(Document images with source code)
====

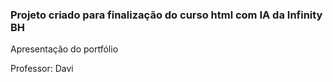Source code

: ### Projeto criado para finalização do curso html com IA da Infinity BH

Apresentação do portfólio

Professor: Davi 
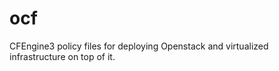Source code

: ocf
===

CFEngine3 policy files for deploying Openstack and virtualized infrastructure on top of it. 
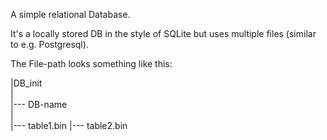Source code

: A simple relational Database. 

It's a locally stored DB in the style of SQLite but uses multiple files (similar to e.g. Postgresql). 


The File-path looks something like this: 

|DB_init<br />
|<br />
|--- DB-name<br />
     |  
     |--- table1.bin 
     |--- table2.bin   

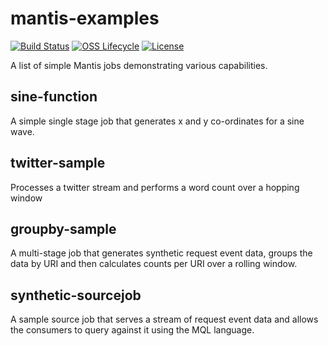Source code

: # mantis-examples

[![Build Status](https://img.shields.io/travis/com/Netflix/mantis-examples.svg)](https://travis-ci.com/Netflix/mantis-examples)
[![OSS Lifecycle](https://img.shields.io/osslifecycle/Netflix/mantis-examples.svg)](https://github.com/Netflix/mantis-examples)
[![License](https://img.shields.io/github/license/Netflix/mantis-examples.svg)](https://www.apache.org/licenses/LICENSE-2.0)

A list of simple Mantis jobs demonstrating various capabilities.

## sine-function
A simple single stage job that generates x and y co-ordinates for a sine wave.

## twitter-sample
Processes a twitter stream and performs a word count over a hopping window

## groupby-sample
A multi-stage job that generates synthetic request event data, groups the data
by URI and then calculates counts per URI over a rolling window.

## synthetic-sourcejob
A sample source job that serves a stream of request event data and allows the consumers
to query against it using the MQL language.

====

Repeat the data verbatim through the "A multi-stage job" line, no pictures.

Source code

: ### Projeto criado para finalização do curso html com IA da Infinity BH

Apresentação do portfólio

Professor: Davi 
Source code

: ocf
===

CFEngine3 policy files for deploying Openstack and virtualized infrastructure on top of it. 
Source code

: A simple relational Database. 

It's a locally stored DB in the style of SQLite but uses multiple files (similar to e.g. Postgresql). 


The File-path looks something like this: 

|DB_init<br />
|<br />
|--- DB-name<br />
     |  
     |--- table1.bin 
     |--- table2.bin   

Source code

: # mantis-examples

[![Build Status](https://img.shields.io/travis/com/Netflix/mantis-examples.svg)](https://travis-ci.com/Netflix/mantis-examples)
[![OSS Lifecycle](https://img.shields.io/osslifecycle/Netflix/mantis-examples.svg)](https://github.com/Netflix/mantis-examples)
[![License](https://img.shields.io/github/license/Netflix/mantis-examples.svg)](https://www.apache.org/licenses/LICENSE-2.0)

A list of simple Mantis jobs demonstrating various capabilities.

## sine-function
A simple single stage job that generates x and y co-ordinates for a sine wave.

## twitter-sample
Processes a twitter stream and performs a word count over a hopping window

## groupby-sample
A multi-stage job that generates synthetic request event data, groups the data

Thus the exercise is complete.